Instructions for the task:
Go through the entries and copy every one exactly.

Input material:
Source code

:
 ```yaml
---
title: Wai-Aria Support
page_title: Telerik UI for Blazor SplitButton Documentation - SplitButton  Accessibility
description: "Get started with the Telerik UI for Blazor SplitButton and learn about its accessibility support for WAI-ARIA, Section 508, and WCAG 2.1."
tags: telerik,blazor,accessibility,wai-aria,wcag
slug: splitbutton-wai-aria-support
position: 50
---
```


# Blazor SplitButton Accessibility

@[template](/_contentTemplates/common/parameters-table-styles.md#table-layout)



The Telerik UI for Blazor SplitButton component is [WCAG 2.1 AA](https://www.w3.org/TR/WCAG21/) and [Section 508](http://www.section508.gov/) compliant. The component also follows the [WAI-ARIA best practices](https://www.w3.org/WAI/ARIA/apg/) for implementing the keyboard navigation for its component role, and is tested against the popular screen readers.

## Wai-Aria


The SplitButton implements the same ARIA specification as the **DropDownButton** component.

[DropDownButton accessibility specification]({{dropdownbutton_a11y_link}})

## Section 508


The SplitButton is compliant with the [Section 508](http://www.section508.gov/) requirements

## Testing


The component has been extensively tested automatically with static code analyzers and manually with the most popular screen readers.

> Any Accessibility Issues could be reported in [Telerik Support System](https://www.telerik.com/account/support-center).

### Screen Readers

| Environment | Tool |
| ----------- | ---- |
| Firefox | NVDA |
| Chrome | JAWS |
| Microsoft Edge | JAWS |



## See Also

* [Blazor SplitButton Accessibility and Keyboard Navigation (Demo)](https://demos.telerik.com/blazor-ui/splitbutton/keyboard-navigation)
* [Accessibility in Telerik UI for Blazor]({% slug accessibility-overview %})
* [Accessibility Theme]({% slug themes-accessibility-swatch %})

Response area:
Source code

:
 ```yaml
---
title: Wai-Aria Support
page_title: Telerik UI for Blazor SplitButton Documentation - SplitButton  Accessibility
description: "Get started with the Telerik UI for Blazor SplitButton and learn about its accessibility support for WAI-ARIA, Section 508, and WCAG 2.1."
tags: telerik,blazor,accessibility,wai-aria,wcag
slug: splitbutton-wai-aria-support
position: 50
---
```


# Blazor SplitButton Accessibility

@[template](/_contentTemplates/common/parameters-table-styles.md#table-layout)



The Telerik UI for Blazor SplitButton component is [WCAG 2.1 AA](https://www.w3.org/TR/WCAG21/) and [Section 508](http://www.section508.gov/) compliant. The component also follows the [WAI-ARIA best practices](https://www.w3.org/WAI/ARIA/apg/) for implementing the keyboard navigation for its component role, and is tested against the popular screen readers.

## Wai-Aria


The SplitButton implements the same ARIA specification as the **DropDownButton** component.

[DropDownButton accessibility specification]({{dropdownbutton_a11y_link}})

## Section 508


The SplitButton is compliant with the [Section 508](http://www.section508.gov/) requirements

## Testing


The component has been extensively tested automatically with static code analyzers and manually with the most popular screen readers.

> Any Accessibility Issues could be reported in [Telerik Support System](https://www.telerik.com/account/support-center).

### Screen Readers

| Environment | Tool |
| ----------- | ---- |
| Firefox | NVDA |
| Chrome | JAWS |
| Microsoft Edge | JAWS |



## See Also

* [Blazor SplitButton Accessibility and Keyboard Navigation (Demo)](https://demos.telerik.com/blazor-ui/splitbutton/keyboard-navigation)
* [Accessibility in Telerik UI for Blazor]({% slug accessibility-overview %})
* [Accessibility Theme]({% slug themes-accessibility-swatch %})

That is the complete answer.